Porcine reproductive and respiratory syndrome virus (PRRSV) can be devastating to commercial breeding operations. The objective of this study was to evaluate a novel European PRRSV vaccinal strain for safety and efficacy in bred gilts. In 2 experiments, 110 gilts were vaccinated intramuscularly and the vaccine was evaluated for safety and efficacy. Gilts in Experiment 1 were evaluated for local and systemic reactions and gilts in both experiments were observed for clinical signs of disease through farrow. In both experiments, piglet clinical observations, piglet average daily weight gain (ADWG), gilt serology [determined by enzyme-linked immunosorbent assay (ELISA)], gilt and piglet viremia [determined by quantitative real-time polymerase chain reaction (qPCR)], as well as piglet lung lesion scores and PRRS virus in lung tissue (qPCR) were determined. The vaccine was shown to be safe as there were no significant differences among groups in either experiment. Efficacy was established in Experiment 2 as both vaccinated groups were associated with desirable significant differences in percentage of gilts with abnormal clinical findings; gilt viral load post-challenge [day 125, day of farrowing (DOF), and DOF + 13]; percentages of alive, healthy live, weak live, and mummified piglets per litter at farrowing and weaning; percentage of piglets per gilt that were positive for viremia; percentage of piglets per gilt with clinical disease; and piglet viral load on DOF. It was concluded that a vaccine formulated from the PRRSV modified live virus (MLV) strain 94881 is a safe and effective method of protection against the detrimental effects of virulent PRRSV infection in breeding female pigs.

Le virus du syndrome reproducteur et respiratoire porcin (VSRRP) peut être dévastateur pour les opérations de reproduction commerciales. L'objectif de la présente étude était d'évaluer l'innocuité et l'efficacité d'une nouvelle souche vaccinale européenne du VSRRP chez des cochettes saillies. Lors de deux expériences, 110 cochettes ont été vaccinées par voie intramusculaire afin d'évaluer l'innocuité et l'efficacité du vaccin.
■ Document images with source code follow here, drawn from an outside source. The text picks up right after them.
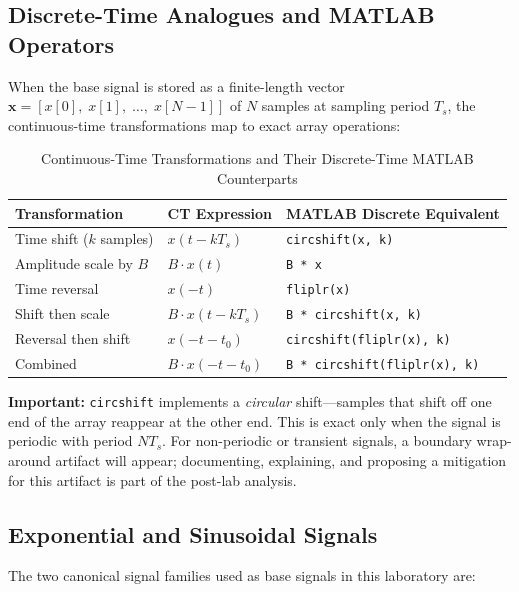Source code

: \documentclass[11pt,letterpaper]{article}
\begin{document}
\subsection{Discrete-Time Analogues and MATLAB Operators}

When the base signal is stored as a finite-length vector $\mathbf{x} = [x[0],\; x[1],\; \ldots,\; x[N-1]]$ of $N$ samples at sampling period $T_s$, the continuous-time transformations map to exact array operations:

\begin{table}[H]
    \centering
    \caption{Continuous-Time Transformations and Their Discrete-Time MATLAB Counterparts}
    \label{tab:transforms}
    \begin{tabularx}{\linewidth}{l l X}
    \toprule
    \textbf{Transformation} & \textbf{CT Expression} & \textbf{MATLAB Discrete Equivalent}\\
    \midrule
    Time shift ($k$ samples) & $x(t - kT_s)$ & \texttt{circshift(x, k)} \\
    Amplitude scale by $B$   & $B \cdot x(t)$ & \texttt{B * x} \\
    Time reversal            & $x(-t)$        & \texttt{fliplr(x)} \\
    Shift then scale         & $B \cdot x(t - kT_s)$ & \texttt{B * circshift(x, k)} \\
    Reversal then shift      & $x(-t - t_0)$  & \texttt{circshift(fliplr(x), k)} \\
    Combined                 & $B \cdot x(-t - t_0)$ & \texttt{B * circshift(fliplr(x), k)} \\
    \bottomrule
    \end{tabularx}
\end{table}

\noindent\textbf{Important:} \texttt{circshift} implements a \emph{circular} shift---samples that shift off one end of the array reappear at the other end. This is exact only when the signal is periodic with period $NT_s$. For non-periodic or transient signals, a boundary wrap-around artifact will appear; documenting, explaining, and proposing a mitigation for this artifact is part of the post-lab analysis.

\subsection{Exponential and Sinusoidal Signals}

The two canonical signal families used as base signals in this laboratory are:
\end{document}
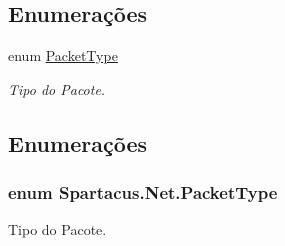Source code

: \subsection*{Enumerações}
\begin{DoxyCompactItemize}
\item 
enum \hyperlink{namespaceSpartacus_1_1Net_a008d71ce1b34dd8b806c7198a8192afe}{Packet\+Type} 
\begin{DoxyCompactList}\small\item\em Tipo do Pacote. \end{DoxyCompactList}\end{DoxyCompactItemize}


\subsection{Enumerações}
\hypertarget{namespaceSpartacus_1_1Net_a008d71ce1b34dd8b806c7198a8192afe}{
\subsubsection[{Packet\+Type}]{\setlength{\rightskip}{0pt plus 5cm}enum {\bf Spartacus.\+Net.\+Packet\+Type}}}\label{namespaceSpartacus_1_1Net_a008d71ce1b34dd8b806c7198a8192afe}


Tipo do Pacote. 

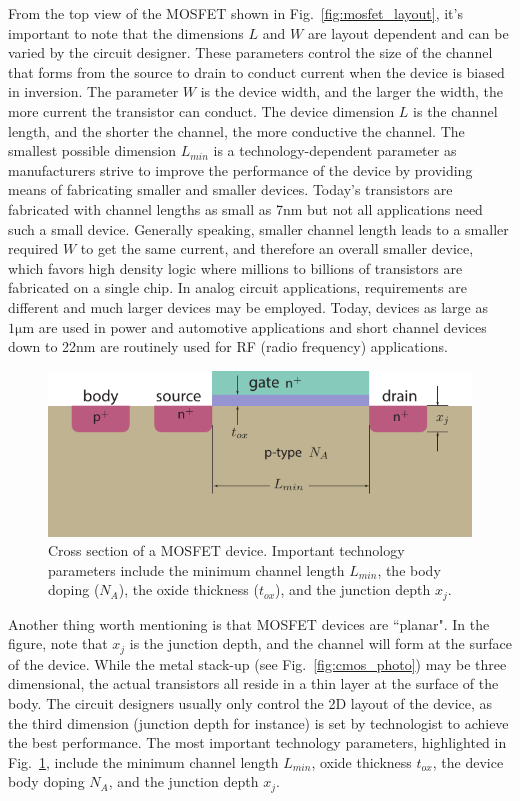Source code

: From the top view of the MOSFET shown in Fig.~\ref{fig:mosfet_layout}, it's important to note that the dimensions $L$ and $W$ are layout dependent and can be varied by the circuit designer.  These parameters control the size of the channel that forms from the source to drain to conduct current when the device is biased in inversion.  The parameter $W$ is the device width, and the larger the width, the more current the transistor can conduct.  The device dimension $L$ is the channel length, and  the shorter the channel, the more conductive the channel.  The smallest possible dimension $L_{min}$ is a technology-dependent parameter as manufacturers strive to improve the performance of the device by providing means of fabricating smaller and smaller devices.  Today's transistors are fabricated with channel lengths as small as 7nm but not all applications need such a small device.  Generally speaking, smaller channel length leads to a smaller required $W$ to get the same current, and therefore an overall smaller device, which favors high density logic where millions to billions of transistors are fabricated on a single chip.  In analog circuit applications, requirements are different and much larger devices may be employed.  Today, devices as large as $1\mathrm{\mu m}$ are used in power and automotive applications and short channel devices down to 22nm are routinely used for RF (radio frequency) applications.  
\begin{figure}[tb]
\centering
\includegraphics[width=.75\columnwidth]{mos_tech}
\caption{Cross section of a MOSFET device. Important technology parameters include the minimum channel length $L_{min}$, the body doping ($N_A$), the oxide thickness ($t_{ox}$), and the junction depth $x_j$.}
\label{fig:mos_tech}
\end{figure}
Another thing worth mentioning is that MOSFET devices are ``planar".  In the figure, note that $x_j$ is the junction depth, and the channel will form at the surface of the device.  While the metal stack-up (see Fig.~\ref{fig:cmos_photo}) may be three dimensional, the actual transistors all reside in a thin layer at the surface of the body.  The circuit designers usually only control the 2D layout of the device, as the third dimension (junction depth for instance) is set by technologist to achieve the best performance.  The most important technology parameters, highlighted in Fig.~\ref{fig:mos_tech}, include the minimum channel length $L_{min}$, oxide thickness $t_{ox}$, the device body doping $N_A$, and the junction depth $x_j$.
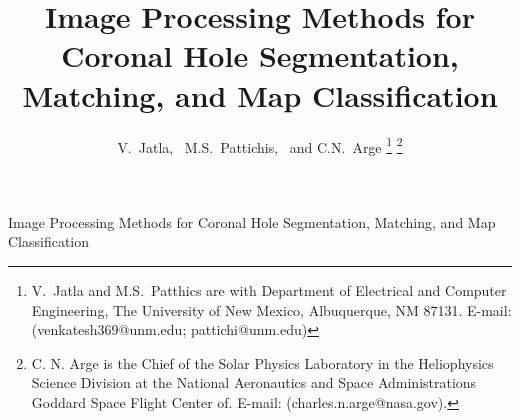 \documentclass[journal]{IEEEtran}
\begin{document}
%
\title{Image Processing Methods for Coronal Hole Segmentation, Matching, 
	and Map Classification}
%
%
%
\author{V.~Jatla,~
	M.S.~Pattichis,~      
	and C.N.~Arge
	\thanks{V.~Jatla and M.S.~Patthics are with Department of 
		Electrical and Computer Engineering,
		The University of New Mexico, Albuquerque, NM 87131. 
		E-mail: (venkatesh369@unm.edu; pattichi@unm.edu)}
	\thanks{C. N. Arge is the Chief of the Solar Physics Laboratory in the Heliophysics Science 
		Division at the National Aeronautics and Space Administration\textquotesingle s Goddard Space Flight 
		Center of. E-mail: (charles.n.arge@nasa.gov).}
}%


%
{Image Processing Methods for Coronal Hole Segmentation, Matching, 
        and Map Classification}
% 


\end{document}
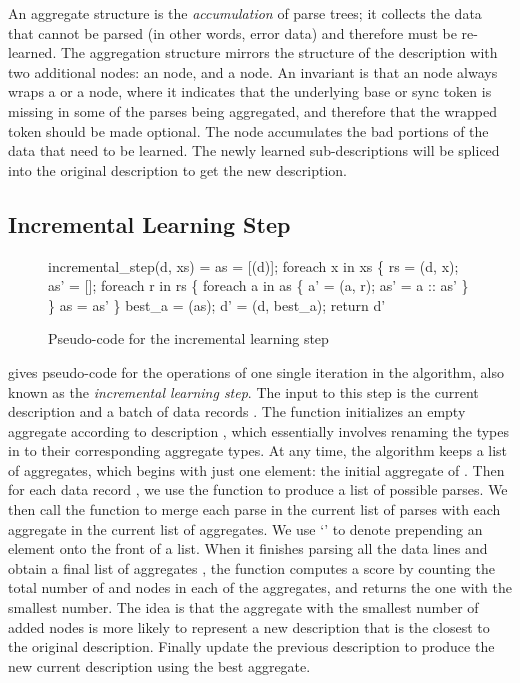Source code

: An aggregate structure is the {\em accumulation} of parse trees; it
collects the data that cannot be parsed (in other words, error data)
and therefore must be re-learned.
The aggregation structure mirrors the structure of the description  
with two additional nodes: an  node, and a  node. 
An invariant is that an  node always wraps a  or a  node,
where it indicates that the underlying base or sync token is missing
in some of the parses being aggregated, and therefore that the wrapped
token should be made optional. 
The  node accumulates the bad portions of the data that need
to be learned. The newly learned sub-descriptions 
will be spliced into the original description to get the new description. 

\subsection{Incremental Learning Step}
\begin{figure}[t]
\begin{codebox}
incremental_step(d, xs) =
  as = [(d)];
  foreach x in xs \{
    rs = (d, x);
    as' = [];
    foreach r in rs \{
      foreach a in as \{
        a' = (a, r); 
        as' = a :: as'
      \}
    \}
    as = as'
  \} 
  best_a = (as);
  d' = (d, best_a);  
  return d'
\end{codebox}
\caption{Pseudo-code for the incremental learning step}
\label{fig:inc-learning}
\end{figure}

 gives pseudo-code for the operations of one
single iteration in the algorithm, also known as the {\em incremental
learning step}.
The input to this step is the current description  and a batch of
data records .
The  function initializes an empty aggregate
according to description , which essentially involves renaming
the types in  to their corresponding aggregate types.
At any time, the algorithm keeps a list of aggregates,
which begins with just one element: the initial aggregate of .
Then for each data record , we use the  function to
produce a list  of possible parses.
We then call the  function to merge
each parse  in the current list of parses with 
each aggregate  in the
current list of aggregates. 
We use `\cd{::}' to denote 
prepending an element onto the front of a list. 
When it finishes parsing all the data lines and obtain 
a final list of aggregates , 
the  function computes a score by counting the total 
number of  and  nodes
in each of the aggregates, and returns the one with the smallest number. 
The idea is that the aggregate with the smallest number of added nodes is 
more likely to represent a new description
that is the closest to the original description. 
Finally  update the previous description
 to produce the new current description  
using the best aggregate. 

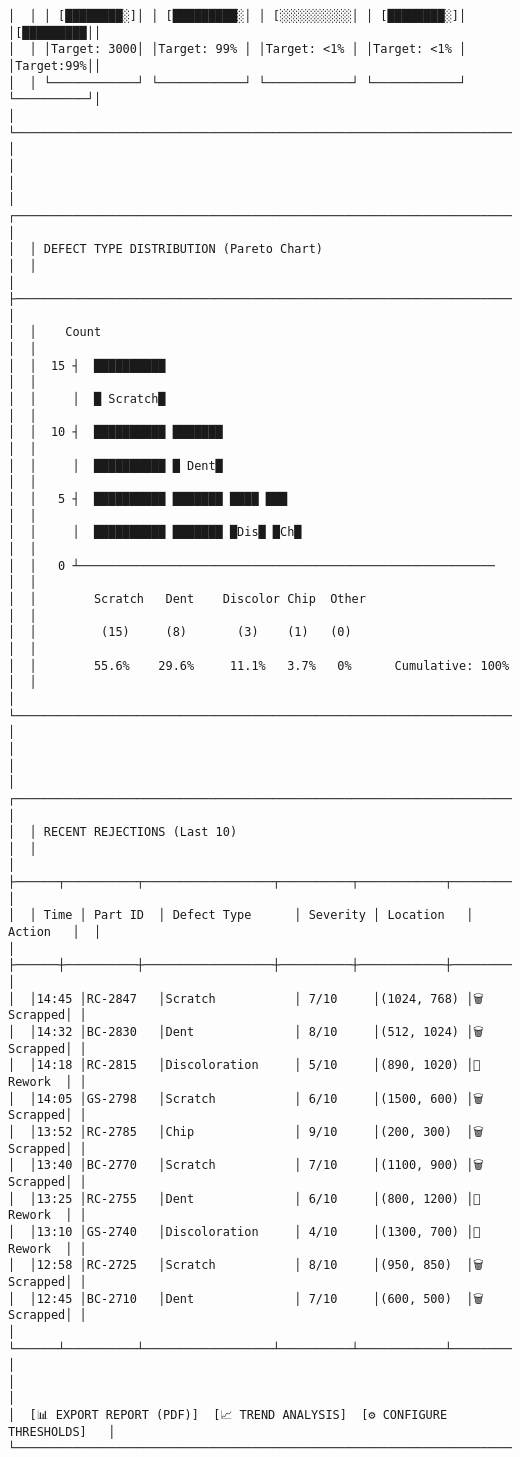 \documentclass[
]{article}
\begin{document}
\begin{verbatim}
│  │ │ [████████░]│ │ [█████████░│ │ [░░░░░░░░░░│ │ [████████░]│ │[█████████││
│  │ │Target: 3000│ │Target: 99% │ │Target: <1% │ │Target: <1% │ │Target:99%││
│  │ └────────────┘ └────────────┘ └────────────┘ └────────────┘ └──────────┘│
│  └────────────────────────────────────────────────────────────────────────┘  │
│                                                                                │
│  ┌────────────────────────────────────────────────────────────────────────┐  │
│  │ DEFECT TYPE DISTRIBUTION (Pareto Chart)                                │  │
│  ├────────────────────────────────────────────────────────────────────────┤  │
│  │    Count                                                                │  │
│  │  15 ┤  ██████████                                                       │  │
│  │     │  █ Scratch█                                                       │  │
│  │  10 ┤  ██████████ ███████                                               │  │
│  │     │  ██████████ █ Dent█                                               │  │
│  │   5 ┤  ██████████ ███████ ████ ███                                     │  │
│  │     │  ██████████ ███████ █Dis█ █Ch█                                   │  │
│  │   0 ┴──────────────────────────────────────────────────────────        │  │
│  │        Scratch   Dent    Discolor Chip  Other                          │  │
│  │         (15)     (8)       (3)    (1)   (0)                             │  │
│  │        55.6%    29.6%     11.1%   3.7%   0%      Cumulative: 100%      │  │
│  └────────────────────────────────────────────────────────────────────────┘  │
│                                                                                │
│  ┌────────────────────────────────────────────────────────────────────────┐  │
│  │ RECENT REJECTIONS (Last 10)                                            │  │
│  ├──────┬──────────┬──────────────────┬──────────┬────────────┬──────────┤  │
│  │ Time │ Part ID  │ Defect Type      │ Severity │ Location   │ Action   │  │
│  ├──────┼──────────┼──────────────────┼──────────┼────────────┼──────────┤  │
│  │14:45 │RC-2847   │Scratch           │ 7/10     │(1024, 768) │🗑 Scrapped│ │
│  │14:32 │BC-2830   │Dent              │ 8/10     │(512, 1024) │🗑 Scrapped│ │
│  │14:18 │RC-2815   │Discoloration     │ 5/10     │(890, 1020) │🔄 Rework  │ │
│  │14:05 │GS-2798   │Scratch           │ 6/10     │(1500, 600) │🗑 Scrapped│ │
│  │13:52 │RC-2785   │Chip              │ 9/10     │(200, 300)  │🗑 Scrapped│ │
│  │13:40 │BC-2770   │Scratch           │ 7/10     │(1100, 900) │🗑 Scrapped│ │
│  │13:25 │RC-2755   │Dent              │ 6/10     │(800, 1200) │🔄 Rework  │ │
│  │13:10 │GS-2740   │Discoloration     │ 4/10     │(1300, 700) │🔄 Rework  │ │
│  │12:58 │RC-2725   │Scratch           │ 8/10     │(950, 850)  │🗑 Scrapped│ │
│  │12:45 │BC-2710   │Dent              │ 7/10     │(600, 500)  │🗑 Scrapped│ │
│  └──────┴──────────┴──────────────────┴──────────┴────────────┴──────────┘  │
│                                                                                │
│  [📊 EXPORT REPORT (PDF)]  [📈 TREND ANALYSIS]  [⚙️ CONFIGURE THRESHOLDS]   │
└────────────────────────────────────────────────────────────────────────────────┘
\end{verbatim}
\end{document}
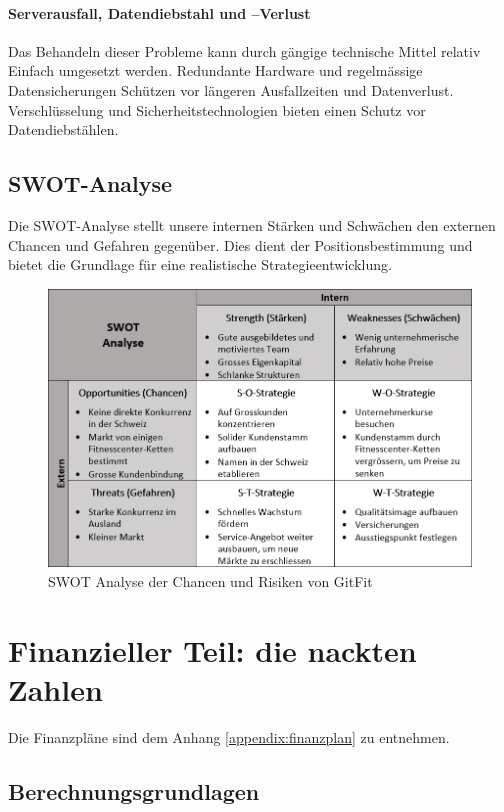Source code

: \paragraph{Serverausfall, Datendiebstahl und –Verlust}
Das Behandeln dieser Probleme kann durch gängige technische Mittel relativ Einfach umgesetzt werden. Redundante Hardware und regelmässige Datensicherungen Schützen vor längeren Ausfallzeiten und Datenverlust. Verschlüsselung und Sicherheitstechnologien bieten einen Schutz vor Datendiebstählen.

\subsection{SWOT-Analyse}

Die SWOT-Analyse stellt unsere internen Stärken und Schwächen den externen Chancen und Gefahren gegenüber. Dies dient der Positionsbestimmung und bietet die Grundlage für eine realistische Strategieentwicklung.

\begin{figure}[H]
	\centering
	\includegraphics[width=1\linewidth]{images/SWOT-analyse}
	\caption{SWOT Analyse der Chancen und Risiken von GitFit}
	\label{fig:swot-analyse}
\end{figure}

\clearpage
\section{Finanzieller Teil: die nackten Zahlen}

Die Finanzpläne sind dem Anhang \ref{appendix:finanzplan} zu entnehmen.

\subsection{Berechnungsgrundlagen}

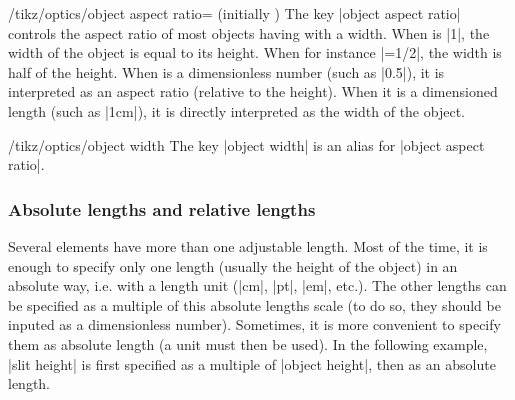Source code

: \documentclass[a4paper]{ltxdoc}
\begin{document}
\begin{key}{/tikz/optics/object aspect ratio= (initially )}
    The key |object aspect ratio| controls the aspect ratio of most objects having with a width. When  is |1|, the width of the object is equal to its height.
    When for instance |=1/2|, the width is half of the height.
    When  is a dimensionless number (such as |0.5|), it is interpreted as an aspect ratio (relative to the height).
    When it is a dimensioned length (such as |1cm|), it is directly interpreted as the width of the object.

\begin{codeexample}[width=5cm]
\end{codeexample}
\end{key}

\begin{stylekey}{/tikz/optics/object width}
    The key |object width| is an alias for |object aspect ratio|.
\end{stylekey}

\subsubsection{Absolute lengths and relative lengths}

Several elements have more than one adjustable length. Most of the time, it is enough to specify only one length (usually the height of the object) in an absolute way, i.e. with a length unit (|cm|, |pt|, |em|, etc.). The other lengths can be specified as a multiple of this absolute lengths scale (to do so, they should be inputed as a dimensionless number). Sometimes, it is more convenient to specify them as absolute length (a unit must then be used). In the following example, |slit height| is first specified as a multiple of |object height|, then as an absolute length.

\begin{codeexample}[width=6cm]
\end{codeexample}
\end{document}
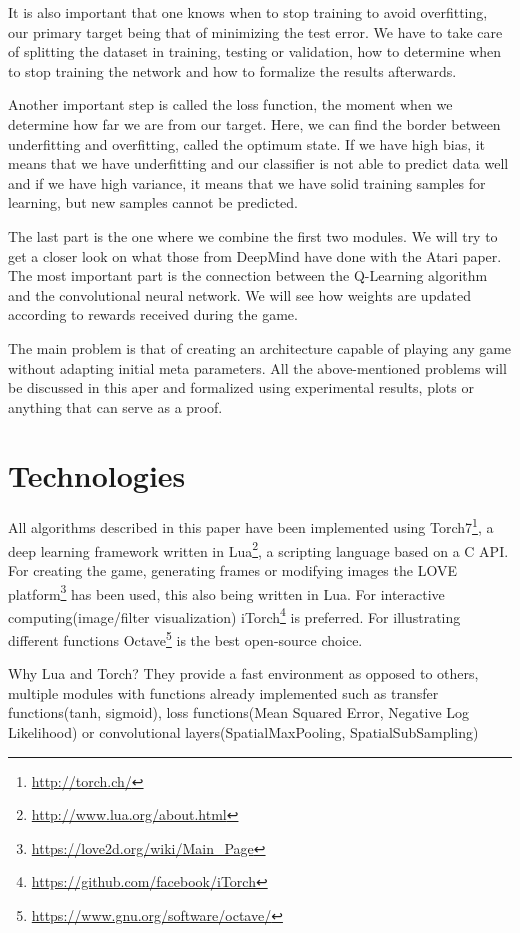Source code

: It is also important that one knows when to stop training to avoid overfitting, our primary target being that of minimizing the test error. We have to take care of splitting the dataset in training, testing or validation, how to determine when to stop training the network and how to formalize the results afterwards.

Another important step is called the loss function, the moment when we determine how far we are from our target. Here, we can find the border between underfitting and overfitting, called the optimum state. If we have high bias, it means that we have underfitting and our classifier is not able to predict data well and if we have high variance, it means that we have solid training samples for learning, but new samples cannot be predicted.

The last part is the one where we combine the first two modules. We will try to get a closer look on what those from DeepMind have done with the Atari paper\cite{atari}. The most important part is the connection between the Q-Learning algorithm and the convolutional neural network. We will see how weights are updated according to rewards received during the game.

The main problem is that of creating an architecture capable of playing any game without adapting initial meta parameters. All the above-mentioned problems will be discussed in this aper and formalized using experimental results, plots or anything that can serve as a proof.
\newpage

\section{Technologies}
\label{sec:technologies}
All algorithms described in this paper have been implemented using Torch7\footnote{\url{http://torch.ch/}}, a deep learning framework written in Lua\footnote{\url{http://www.lua.org/about.html}}, a scripting language based on a C API. For creating the game, generating frames or modifying images the LOVE platform\footnote{\url{https://love2d.org/wiki/Main_Page}} has been used, this also being written in Lua.  For interactive computing(image/filter visualization) iTorch\footnote{\url{https://github.com/facebook/iTorch}} is preferred. For illustrating different functions Octave\footnote{\url{https://www.gnu.org/software/octave/}} is the best open-source choice.

Why Lua and Torch? They provide a fast environment as opposed to others\cite{torch7}, multiple modules with functions already implemented such as transfer functions(tanh, sigmoid), loss functions(Mean Squared Error, Negative Log Likelihood) or convolutional layers(SpatialMaxPooling, SpatialSubSampling)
Les cochettes de l'Expérience 1 ont été évaluées pour la présence de réactions locales et systémiques et les cochettes dans les deux expériences ont été observées pour vérifier la présence de signes cliniques de maladie jusqu'au moment de la mise-bas. Lors des deux expériences on nota les observations cliniques des porcelets, le gain de poids quotidien moyen des porcelets (GMQ), les titres sérologiques des truies [déterminés par épreuve immuno-enzymatique (ELISA)], la virémie chez les cochettes et les porcelets [déterminées par réaction d'amplification en chaine par la polymérase quantitative (qACP)], ainsi que par les pointages de lésions pulmonaires des porcelets et la quantité de virus SRRP dans le tissu pulmonaire (qACP). Le vaccin s'est avéré sécuritaire et il n'y avait pas de différence significative entre les groupes dans les deux expériences. L'efficacité a été établie lors de l'Expérience 2 alors que les deux groupes vaccinés ont été associés à des différences significatives souhaitées dans le pourcentage de cochettes avec des trouvailles cliniques anormales; dans la charge virale post-challenge par cochette [jour 125, jour de la mise-bas (JMB), et JMB + 13]; pourcentages de porcelets vivants, vivants en santé, vivants faibles, et momifiés par portée au moment de la mise-bas et au sevrage; pourcentages de porcelets par truie qui étaient positifs pour une virémie; pourcentage de porcelets par cochette avec une maladie clinique; et charge virale des porcelets au JMB. Il a été conclu qu'un vaccin formulé à partir de la souche 94881 du VSRRP vivant modifié est une méthode sécuritaire et efficace de protection contre les effets néfastes d'une infection par le VSRRP chez des porcs femelles de reproduction.(Traduit par Docteur Serge Messier).